Cette jeune femme, féministe et plutôt libérale, n’a même pas annoncé à ses parents qu’elle avait fait ce choix de vivre seule. Etudiante en troisième année de communication de masse à l’Université du Caire, elle a fait comprendre à ses parents, résidant à Alexandrie, qu’elle habite encore au foyer des étudiantes, ce qui n’est plus le cas. Fatma a dû quitter ce foyer au règlement intérieur très sévère. « A 20h, on doit rejoindre le foyer. Si une jeune fille veut rentrer deux heures plus tard, il lui faut l’autorisation de son père et la signature de 2 fonctionnaires. Je n’accepte pas que des étrangers mettent des freins à ma liberté de circuler », lance-t-elle. Ne voulant pas se lancer dans des discussions infructueuses avec ses parents, elle attend d’avoir 21 ans pour faire sortir son passeport et aller travailler en Allemagne, en Australie ou au Canada. Pour Fatma, vivre « en solo » est un premier pas, une expérience qui l’aidera plus tard à vivre dans un pays étranger. Même si son appartement n’est pas meublé et qu’elle a seulement deux couvertures et ses vêtements comme bagages, elle ressent la paix dans cet appartement, la liberté d’esprit et la justesse de son choix. Pour d’autres, la capitale est la destination finale.
Devenir vidéaste
May Al-Chamy a refusé d’exercer le métier de son père, banquier. Elle a quitté le domicile de ses parents à Ismaïliya pour venir au Caire et devenir vidéaste. « Mon père a beaucoup insisté pour que je prenne sa place à la banque, mais ce n’est pas le métier que j’aime », insiste May. Elle s’est découvert des talents après avoir terminé ses études de commerce, une période qui a coïncidé avec la révolution du 25 janvier 2011. A Ismaïliya, elle a filmé des événements que les médias ont négligés au début de la révolution. « Seule la place Tahrir était sous les projecteurs. Je remettais mon travail à un responsable d’un site d’informations à Ismaïliya, mais j’ai senti qu’il m’exploitait, et en échange, je ne recevais pas grand-chose : ni encouragements, ni bon salaire, alors que je voulais devenir de plus en plus professionnelle », précise-t-elle.
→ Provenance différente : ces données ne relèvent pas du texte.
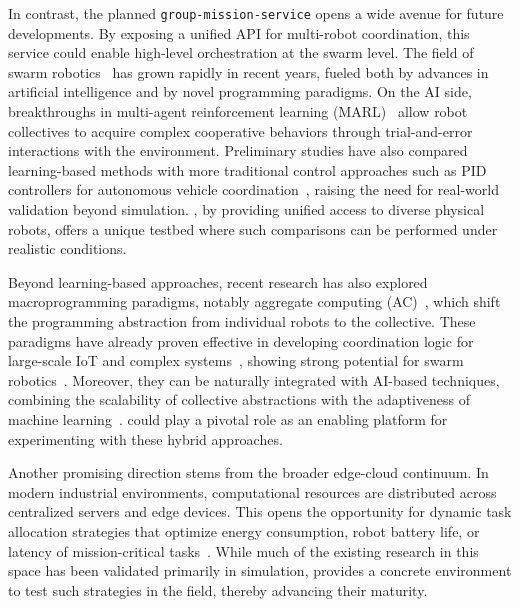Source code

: \documentclass[conference]{IEEEtran}
\begin{document}
In contrast, 
 the planned \texttt{group-mission-service} opens a wide avenue for future developments. 
% 
By exposing a unified API for multi-robot coordination, 
 this service could enable high-level orchestration at the swarm level. 
% 
The field of swarm robotics~\cite{brambilla2013swarm} has grown rapidly in recent years, 
 fueled both by advances in artificial intelligence and by novel programming paradigms. 
% 
On the AI side, 
 breakthroughs in multi-agent reinforcement learning (MARL)~\cite{DBLP:journals/tsmc/BusoniuBS08,malucelli2025sac} 
 allow robot collectives to acquire complex cooperative behaviors 
 through trial-and-error interactions with the environment. 
% 
Preliminary studies have also compared learning-based methods with more traditional control approaches 
 such as PID controllers for autonomous vehicle coordination~\cite{DBLP:conf/smartcomp/BravettiBTAOG25}, 
 raising the need for real-world validation beyond simulation. 
% 
\approach{}, by providing unified access to diverse physical robots, 
 offers a unique testbed where such comparisons can be performed under realistic conditions.

Beyond learning-based approaches, 
 recent research has also explored macroprogramming paradigms, 
 notably aggregate computing (AC)~\cite{beal2015computer,cortecchia2024acsossymp}, 
 which shift the programming abstraction from individual robots to the collective. 
% 
These paradigms have already proven effective in developing coordination logic for large-scale IoT 
 and complex systems~\cite{cortecchia2024acsos},
 showing strong potential for swarm robotics~\cite{aguzzi2025lmcs,DBLP:conf/coordination/AguzziBBCCDFPV25}. 
% 
Moreover, they can be naturally integrated with AI-based techniques, 
 combining the scalability of collective abstractions with the adaptiveness 
 of machine learning~\cite{domini2024scp}. 
% 
\approach{} could play a pivotal role as an enabling platform for experimenting with these hybrid approaches.

Another promising direction stems from the broader edge-cloud continuum. 
%
In modern industrial environments, 
 computational resources are distributed across centralized servers and edge devices. 
% 
This opens the opportunity for dynamic task allocation strategies that optimize 
 energy consumption, robot battery life, or latency 
 of mission-critical tasks~\cite{domini2024woa}. 
% 
While much of the existing research in this space has been validated primarily in simulation, 
 \approach{} provides a concrete environment to test such strategies in the field, 
 thereby advancing their maturity.
\end{document}
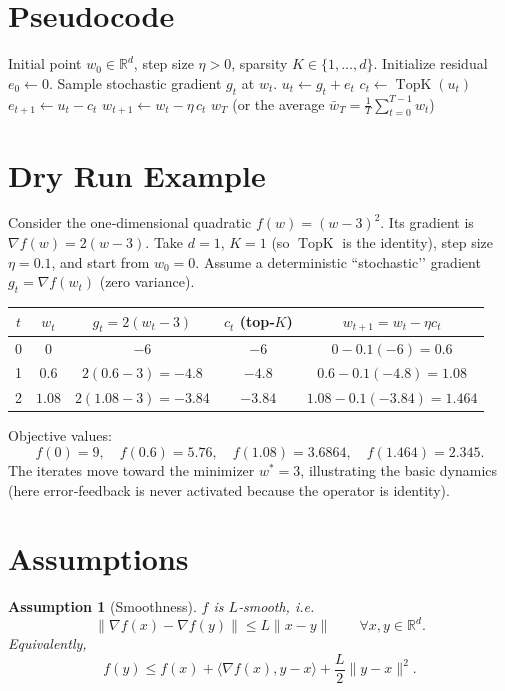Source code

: \documentclass{article}
\newtheorem{assumption}{Assumption}
\newcommand{\R}{\mathbb{R}}
\newcommand{\topK}{\operatorname{TopK}}
\begin{document}
\section*{Pseudocode}
\begin{algorithm}[H]
\caption{Top‑K Error‑Feedback SGD (EF‑SGD)}\label{alg:efsgd}
\begin{algorithmic}[1]
\Require Initial point $w_0\in\R^{d}$, step size $\eta>0$, sparsity $K\in\{1,\dots,d\}$.
\State Initialize residual $e_0\gets 0$.
    \State Sample stochastic gradient $g_t$ at $w_t$.
    \State $u_t \gets g_t + e_t$ \hfill{}
    \State $c_t \gets \topK(u_t)$ \hfill{}
    \State $e_{t+1} \gets u_t - c_t$ \hfill{}
    \State $w_{t+1} \gets w_t - \eta\,c_t$ \hfill{}
\EndFor
\State \Return $w_T$ (or the average $\bar w_T=\tfrac1T\sum_{t=0}^{T-1} w_t$)
\end{algorithmic}
\end{algorithm}

\section*{Dry Run Example}
Consider the one‑dimensional quadratic $f(w)=(w-3)^{2}$.  Its gradient is $\nabla f(w)=2(w-3)$.  
Take $d=1$, $K=1$ (so $\topK$ is the identity), step size $\eta=0.1$, and start from $w_0=0$.
Assume a deterministic ``stochastic’’ gradient $g_t=\nabla f(w_t)$ (zero variance).

\begin{center}
\begin{tabular}{c|c|c|c|c}
$t$ & $w_t$ & $g_t=2(w_t-3)$ & $c_t$ (top‑$K$) & $w_{t+1}=w_t-\eta c_t$ \\ \hline
0 & $0$ & $-6$ & $-6$ & $0-0.1(-6)=0.6$ \\
1 & $0.6$ & $2(0.6-3)=-4.8$ & $-4.8$ & $0.6-0.1(-4.8)=1.08$ \\
2 & $1.08$ & $2(1.08-3)=-3.84$ & $-3.84$ & $1.08-0.1(-3.84)=1.464$ 
\end{tabular}
\end{center}
Objective values:
\[
f(0)=9,\quad f(0.6)=5.76,\quad f(1.08)=3.6864,\quad f(1.464)=2.345.
\]
The iterates move toward the minimizer $w^{*}=3$, illustrating the basic dynamics (here error‑feedback is never activated because the operator is identity).

\section*{Assumptions}
\begin{assumption}[Smoothness]\label{ass:smooth}
$f$ is $L$‑smooth, i.e.
\[
\|\nabla f(x)-\nabla f(y)\|\le L\|x-y\|\qquad\forall x,y\in\R^{d}.
\]
Equivalently,
\[
f(y)\le f(x)+\langle\nabla f(x),y-x\rangle+\frac{L}{2}\|y-x\|^{2}.
\]
\end{assumption}
\end{document}
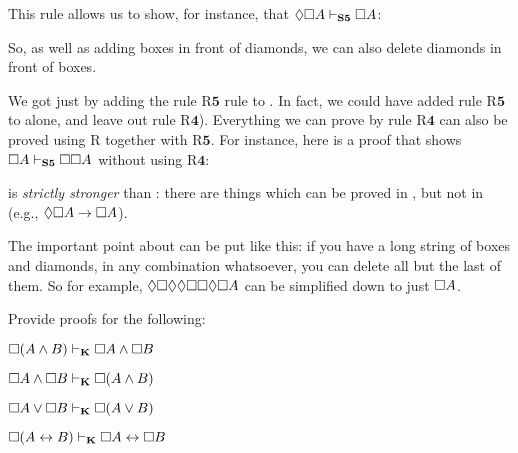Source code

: This rule allows us to show, for instance, that $\Diamond\Box A\vdash_{\mathbf{S5}}  \Box A$:
\begin{fitchproof}
	\PR
	\open
	\AS
	\open
	\AS
	\close
	\close
\end{fitchproof}

So, as well as adding boxes in front of diamonds, we can also delete diamonds in front of boxes.

We got \mlSfive{} just by adding the rule R$\mathbf{5}$ rule to \mlSfour. In fact, we could have added rule R$\mathbf{5}$ to \mlT{} alone, and leave out rule R$\mathbf{4}$). Everything we can prove by rule R$\mathbf{4}$ can also be proved using R\mlT{} together with R$\mathbf{5}$. For instance, here is a proof that shows $\Box A \vdash_{\mathbf{S5}}  \Box\Box A$ without using R$\mathbf{4}$:
\begin{fitchproof}
	\PR
	\open
	\AS
	\close
	\open
	\AS
	\open
	\AS
	\open
	\AS
	\close
	\close
	\close
\end{fitchproof}
\mlSfive{} is \emph{strictly stronger} than \mlSfour: there are things which can be proved in \mlSfive, but not in \mlSfour{} (e.g., $\Diamond\Box A \rightarrow \Box A$).

The important point about \mlSfive{} can be put like this: if you have a long string of boxes and diamonds, in any combination whatsoever, you can delete all but the last of them. So for example, $\Diamond\Box\Diamond\Diamond\Box\Box\Diamond\Box A$ can be simplified down to just $\Box A$.

\practiceproblems

\problempart
Provide proofs for the following:
\begin{compactlist}
	\item $\Box (A\wedge B)\vdash_{\mathbf{K}}\Box A \wedge \Box B$
	\item $\Box A\wedge\Box B\vdash_{\mathbf{K}}\Box( A \wedge  B)$
	\item $\Box A\vee\Box B\vdash_{\mathbf{K}}\Box( A \vee  B)$
	\item $\Box (A \leftrightarrow B)\vdash_{\mathbf{K}} \Box A \leftrightarrow \Box B$
\end{compactlist}

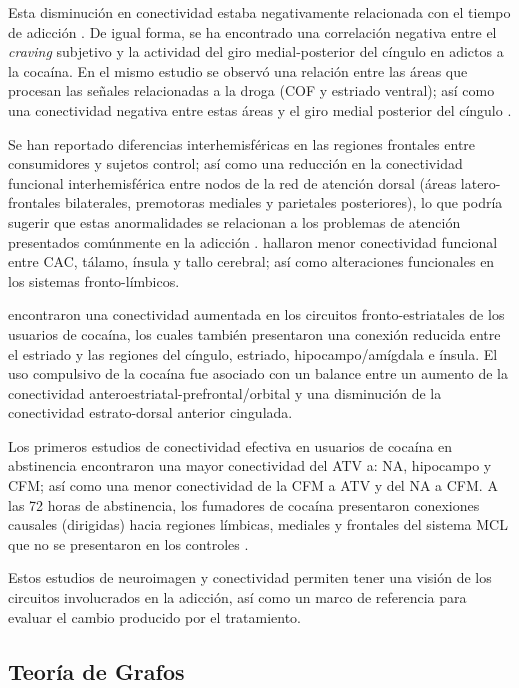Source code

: Esta disminución en conectividad estaba negativamente relacionada con el tiempo de adicción \parencite{Gu2010}.
De igual forma, se ha encontrado una correlación negativa entre el \textit{craving} subjetivo y la actividad del giro medial-posterior del cíngulo en adictos a la cocaína.
En el mismo estudio se observó una relación entre las áreas que procesan las señales relacionadas a la droga (COF y estriado ventral);
así como una conectividad negativa entre estas áreas y el giro medial posterior del cíngulo \parencite{Wilcox2011}.\par
Se han reportado diferencias interhemisféricas en las regiones frontales entre consumidores y sujetos control; así como una reducción en la conectividad funcional interhemisférica entre nodos de la red de atención dorsal (áreas latero-frontales bilaterales, premotoras mediales y parietales posteriores), lo que podría sugerir que estas anormalidades se relacionan a los problemas de atención presentados comúnmente en la adicción \parencite{Kelly2011a}.
\textcite{Verdejo-Garcia2014} hallaron menor conectividad funcional entre CAC, tálamo, ínsula y tallo cerebral; así como alteraciones funcionales en los sistemas fronto-límbicos.\par
\textcite{Hu2015} encontraron una conectividad aumentada en los circuitos fronto-estriatales de los usuarios de cocaína, los cuales también presentaron una conexión reducida entre el estriado y las regiones del cíngulo, estriado, hipocampo/amígdala e ínsula. El uso compulsivo de la cocaína fue asociado con un balance entre un aumento de la conectividad anteroestriatal-prefrontal/orbital y una disminución de la conectividad estrato-dorsal anterior cingulada.\par
Los primeros estudios de conectividad efectiva en usuarios de cocaína en abstinencia encontraron una mayor conectividad del ATV a: NA, hipocampo y CFM; así como una menor conectividad de la CFM a ATV y del NA a CFM.
A las 72 horas de abstinencia, los fumadores de cocaína presentaron conexiones causales (dirigidas) hacia regiones límbicas, mediales y frontales del sistema MCL que no se presentaron en los controles \parencite{Ray2017,Ray2016}.\par
Estos estudios de neuroimagen y conectividad permiten tener una visión de los circuitos involucrados en la adicción, así como un marco de referencia para evaluar el cambio producido por el tratamiento.
\subsection{Teoría de Grafos}


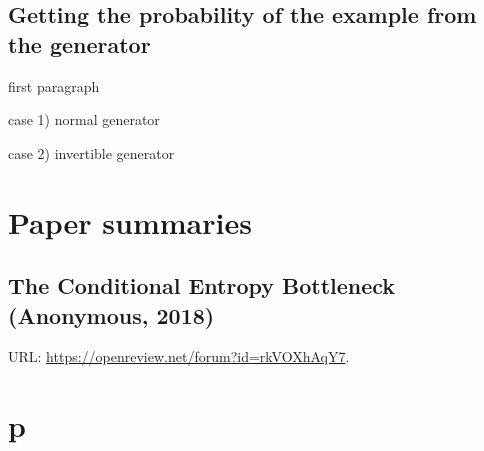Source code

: \documentclass{article}
\begin{document}
\subsection{Getting the probability of the example from the generator}

first paragraph

case 1) normal generator

case 2) invertible generator


\section{Paper summaries}

\subsection{The Conditional Entropy Bottleneck (Anonymous, 2018)}

URL: \url{https://openreview.net/forum?id=rkVOXhAqY7}.


\section{p}
\end{document}
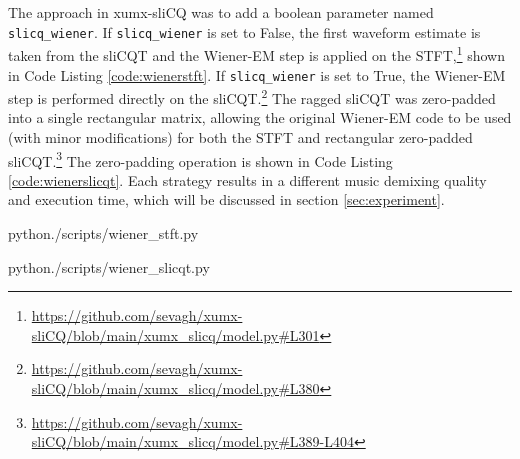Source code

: \documentclass[report.tex]{subfiles}
\begin{document}
The approach in xumx-sliCQ was to add a boolean parameter named \Verb#slicq_wiener#. If \Verb#slicq_wiener# is set to False, the first waveform estimate is taken from the sliCQT and the Wiener-EM step is applied on the STFT,\footnote{\url{https://github.com/sevagh/xumx-sliCQ/blob/main/xumx_slicq/model.py\#L301}} shown in Code Listing \ref{code:wienerstft}. If \Verb#slicq_wiener# is set to True, the Wiener-EM step is performed directly on the sliCQT.\footnote{\url{https://github.com/sevagh/xumx-sliCQ/blob/main/xumx_slicq/model.py\#L380}} The ragged sliCQT was zero-padded into a single rectangular matrix, allowing the original Wiener-EM code to be used (with minor modifications) for both the STFT and rectangular zero-padded sliCQT.\footnote{\url{https://github.com/sevagh/xumx-sliCQ/blob/main/xumx_slicq/model.py\#L389-L404}} The zero-padding operation is shown in Code Listing \ref{code:wienerslicqt}. Each strategy results in a different music demixing quality and execution time, which will be discussed in section \ref{sec:experiment}. 

\begin{listing}[ht]
  \centering
\begin{inputminted}[linenos,breaklines,frame=single,fontsize=\scriptsize]{python}{./scripts/wiener_stft.py}
\end{inputminted}
  \caption{Using the STFT in the Wiener-EM post-processing step}
  \label{code:wienerstft}
\end{listing}

\begin{listing}[ht]
  \centering
\begin{inputminted}[linenos,breaklines,frame=single,fontsize=\scriptsize]{python}{./scripts/wiener_slicqt.py}
\end{inputminted}
  \caption{Zero-padding the sliCQT for the Wiener-EM post-processing step}
  \label{code:wienerslicqt}
\end{listing}
\end{document}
Son père, très autoritaire, n’est plus un problème pour elle. Il est aujourd’hui à la retraite et vient lui rendre visite tous les week-ends. « Il y a 2 mois, j’ai été recrutée par le quotidien Al-Youm Al-Sabie (le 7e jour) qui a des services photo et vidéo sur Internet. Depuis, mes parents ont compris que je ne m’étais pas éloignée pour rien. Qui sait, peut-être qu’un jour je pourrai changer la vision de mon frère qui a une image rétrograde de la femme », soupire-t-elle. D’autres jeunes femmes décident de quitter le foyer familial même si l’entente est bonne avec les parents. Sondos, 28 ans, est metteur en scène et n’a jamais eu de problèmes avec ses parents. Pourtant, vivre seule est pour elle l’expérience la plus riche qu’une personne puisse traverser. « Je ne compte que sur moi-même. Alors que j’étais étudiante, j’ai exercé plusieurs métiers me permettant d’être autonome financièrement. J’ai travaillé comme traductrice, à la préparation de programmes télévisés, j’ai animé des ateliers de théâtre pour enfants », rapporte-t-elle. Mais, lors de la révolution, quand elle était en chômage, c’est son père qui lui a prêté de l’argent pour payer sa location. Aujourd’hui, et malgré les défis qu’elle doit relever chaque jour, Sondos réalise que son indépendance est son plus grand acquis.
« Parents ouverts d’esprit »
Vivre seule lui permet d'être plus créatrice.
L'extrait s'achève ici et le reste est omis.